Look through the data below and work out how many lines contain the string "name". Give the number alone.

Records contained in a dataset
______

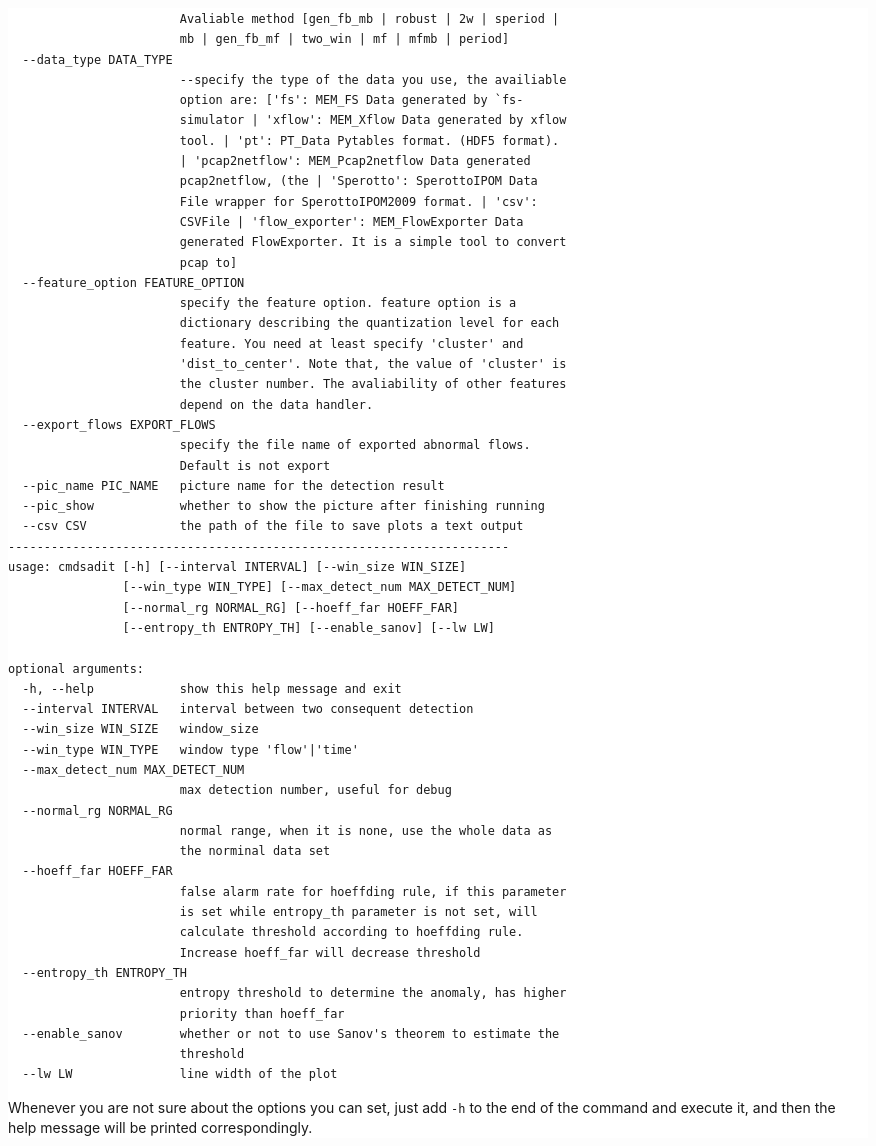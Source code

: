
 ```
                        Avaliable method [gen_fb_mb | robust | 2w | speriod |
                        mb | gen_fb_mf | two_win | mf | mfmb | period]
  --data_type DATA_TYPE
                        --specify the type of the data you use, the availiable
                        option are: ['fs': MEM_FS Data generated by `fs-
                        simulator | 'xflow': MEM_Xflow Data generated by xflow
                        tool. | 'pt': PT_Data Pytables format. (HDF5 format).
                        | 'pcap2netflow': MEM_Pcap2netflow Data generated
                        pcap2netflow, (the | 'Sperotto': SperottoIPOM Data
                        File wrapper for SperottoIPOM2009 format. | 'csv':
                        CSVFile | 'flow_exporter': MEM_FlowExporter Data
                        generated FlowExporter. It is a simple tool to convert
                        pcap to]
  --feature_option FEATURE_OPTION
                        specify the feature option. feature option is a
                        dictionary describing the quantization level for each
                        feature. You need at least specify 'cluster' and
                        'dist_to_center'. Note that, the value of 'cluster' is
                        the cluster number. The avaliability of other features
                        depend on the data handler.
  --export_flows EXPORT_FLOWS
                        specify the file name of exported abnormal flows.
                        Default is not export
  --pic_name PIC_NAME   picture name for the detection result
  --pic_show            whether to show the picture after finishing running
  --csv CSV             the path of the file to save plots a text output
----------------------------------------------------------------------
usage: cmdsadit [-h] [--interval INTERVAL] [--win_size WIN_SIZE]
                [--win_type WIN_TYPE] [--max_detect_num MAX_DETECT_NUM]
                [--normal_rg NORMAL_RG] [--hoeff_far HOEFF_FAR]
                [--entropy_th ENTROPY_TH] [--enable_sanov] [--lw LW]

optional arguments:
  -h, --help            show this help message and exit
  --interval INTERVAL   interval between two consequent detection
  --win_size WIN_SIZE   window_size
  --win_type WIN_TYPE   window type 'flow'|'time'
  --max_detect_num MAX_DETECT_NUM
                        max detection number, useful for debug
  --normal_rg NORMAL_RG
                        normal range, when it is none, use the whole data as
                        the norminal data set
  --hoeff_far HOEFF_FAR
                        false alarm rate for hoeffding rule, if this parameter
                        is set while entropy_th parameter is not set, will
                        calculate threshold according to hoeffding rule.
                        Increase hoeff_far will decrease threshold
  --entropy_th ENTROPY_TH
                        entropy threshold to determine the anomaly, has higher
                        priority than hoeff_far
  --enable_sanov        whether or not to use Sanov's theorem to estimate the
                        threshold
  --lw LW               line width of the plot

```
Whenever you are not sure about the options you can set, just add `-h` to 
the end of the command and execute it, and then the help message will be 
printed correspondingly.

______

Final answer
2